Basis of Presentation

The accompanying financial statements have been prepared in conformity with accounting principles generally accepted in the United States of America, or GAAP. Any reference in these notes to applicable guidance is meant to refer to the authoritative United States generally accepted accounting principles as found in the ASC and Accounting Standards Update, or ASU, of FASB. The Company’s functional currency is the U.S. dollar.
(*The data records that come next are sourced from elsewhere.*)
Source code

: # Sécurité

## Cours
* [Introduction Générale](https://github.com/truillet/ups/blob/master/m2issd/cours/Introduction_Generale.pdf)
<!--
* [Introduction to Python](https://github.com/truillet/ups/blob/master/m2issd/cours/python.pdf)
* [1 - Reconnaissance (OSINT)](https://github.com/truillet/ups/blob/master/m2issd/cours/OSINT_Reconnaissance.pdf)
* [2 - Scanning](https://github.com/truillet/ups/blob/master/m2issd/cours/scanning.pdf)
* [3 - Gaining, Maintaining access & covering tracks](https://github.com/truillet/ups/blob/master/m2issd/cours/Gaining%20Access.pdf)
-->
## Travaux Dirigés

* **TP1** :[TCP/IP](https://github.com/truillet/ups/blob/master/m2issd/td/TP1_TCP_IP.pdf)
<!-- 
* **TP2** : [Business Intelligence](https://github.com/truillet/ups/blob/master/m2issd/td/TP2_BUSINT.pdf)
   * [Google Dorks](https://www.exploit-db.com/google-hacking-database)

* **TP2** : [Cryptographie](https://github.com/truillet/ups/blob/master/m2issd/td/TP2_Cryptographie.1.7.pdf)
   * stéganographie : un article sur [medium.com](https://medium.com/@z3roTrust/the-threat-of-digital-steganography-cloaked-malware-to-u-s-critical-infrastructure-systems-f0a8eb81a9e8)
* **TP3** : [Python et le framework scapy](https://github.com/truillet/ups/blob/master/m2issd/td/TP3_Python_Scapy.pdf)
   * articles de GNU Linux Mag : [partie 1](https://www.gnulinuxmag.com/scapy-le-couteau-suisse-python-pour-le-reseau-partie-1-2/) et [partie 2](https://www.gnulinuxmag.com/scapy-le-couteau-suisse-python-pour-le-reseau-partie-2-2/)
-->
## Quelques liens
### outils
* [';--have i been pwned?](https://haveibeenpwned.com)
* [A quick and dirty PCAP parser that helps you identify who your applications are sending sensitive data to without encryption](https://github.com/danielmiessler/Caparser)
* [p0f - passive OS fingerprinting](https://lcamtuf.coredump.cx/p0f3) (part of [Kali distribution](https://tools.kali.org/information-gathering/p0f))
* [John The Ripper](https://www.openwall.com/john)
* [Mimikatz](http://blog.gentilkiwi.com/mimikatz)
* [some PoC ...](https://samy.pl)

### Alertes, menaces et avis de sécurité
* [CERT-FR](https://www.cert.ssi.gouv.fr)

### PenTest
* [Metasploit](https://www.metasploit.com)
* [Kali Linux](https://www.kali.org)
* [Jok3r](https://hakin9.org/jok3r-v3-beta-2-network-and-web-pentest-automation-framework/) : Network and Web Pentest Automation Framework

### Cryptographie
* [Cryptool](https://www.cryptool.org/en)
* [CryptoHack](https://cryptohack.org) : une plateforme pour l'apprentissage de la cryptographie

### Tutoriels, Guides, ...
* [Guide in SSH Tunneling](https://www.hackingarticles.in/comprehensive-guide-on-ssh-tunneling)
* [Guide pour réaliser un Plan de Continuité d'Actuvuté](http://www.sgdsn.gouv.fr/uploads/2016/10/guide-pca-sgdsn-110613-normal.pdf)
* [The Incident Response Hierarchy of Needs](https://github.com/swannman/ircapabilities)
The financial statements include all normal and recurring adjustments that are considered necessary for the fair presentation of the Company’s balance sheets as of September 30, 2019 and December 31, 2018, its results of operations and its comprehensive loss for the three and nine months ended September 30, 2019 and 2018, its statement of stockholders’ equity for the period from January 1, 2019 to September 30, 2019 and for the period January 1, 2018 to September 30, 2018, and its statements of cash flows for the nine months ended September 30, 2019 and 2018. The information included in this Quarterly Report on Form 10‑Q should be read in conjunction with the financial statements and accompanying notes included in the Company’s most recent Annual Report on Form 10‑K for the year ended December 31, 2018. Since the date of those financial statements, there have been no changes to the Company’s significant accounting policies. The financial data and other information disclosed in these notes related to the nine months ended September 30, 2019 and 2018 are not necessarily indicative of the results to be expected for the year ending December 31, 2019, any other interim periods, or any future year or period.

Leases

The Company adopted ASU 2016‑02, Leases (Topic 842), and all applicable amendments as of January 1, 2019 using a modified retrospective approach. The Company determines if an arrangement is a lease at inception. Operating leases are included in long-term right-of-use assets and current and long-term lease liabilities on our consolidated balance sheets. Right-of-use assets represent the Company’s right to use an underlying asset for the lease term and lease liabilities represent the Company’s obligation to make lease payments arising from the lease. Operating lease right-of-use assets and liabilities are recognized at commencement date based on the present value of lease payments over the lease term. As most of the Company’s leases do not provide an implicit rate, the Company uses its incremental borrowing rates, which are the rates incurred to borrow on a collateralized basis over a similar term, an amount equal to the lease payments in a similar economic environment. Lease expense for lease payments is recognized on a straight-line basis over the lease term. The right-of-use assets are tested for impairment according to ASC 360. See Note 6 for details. Leases with an initial term of 12 months or less are not recorded on the balance sheet; we recognize lease expense for these immaterial leases on a straight-line basis over the lease term. 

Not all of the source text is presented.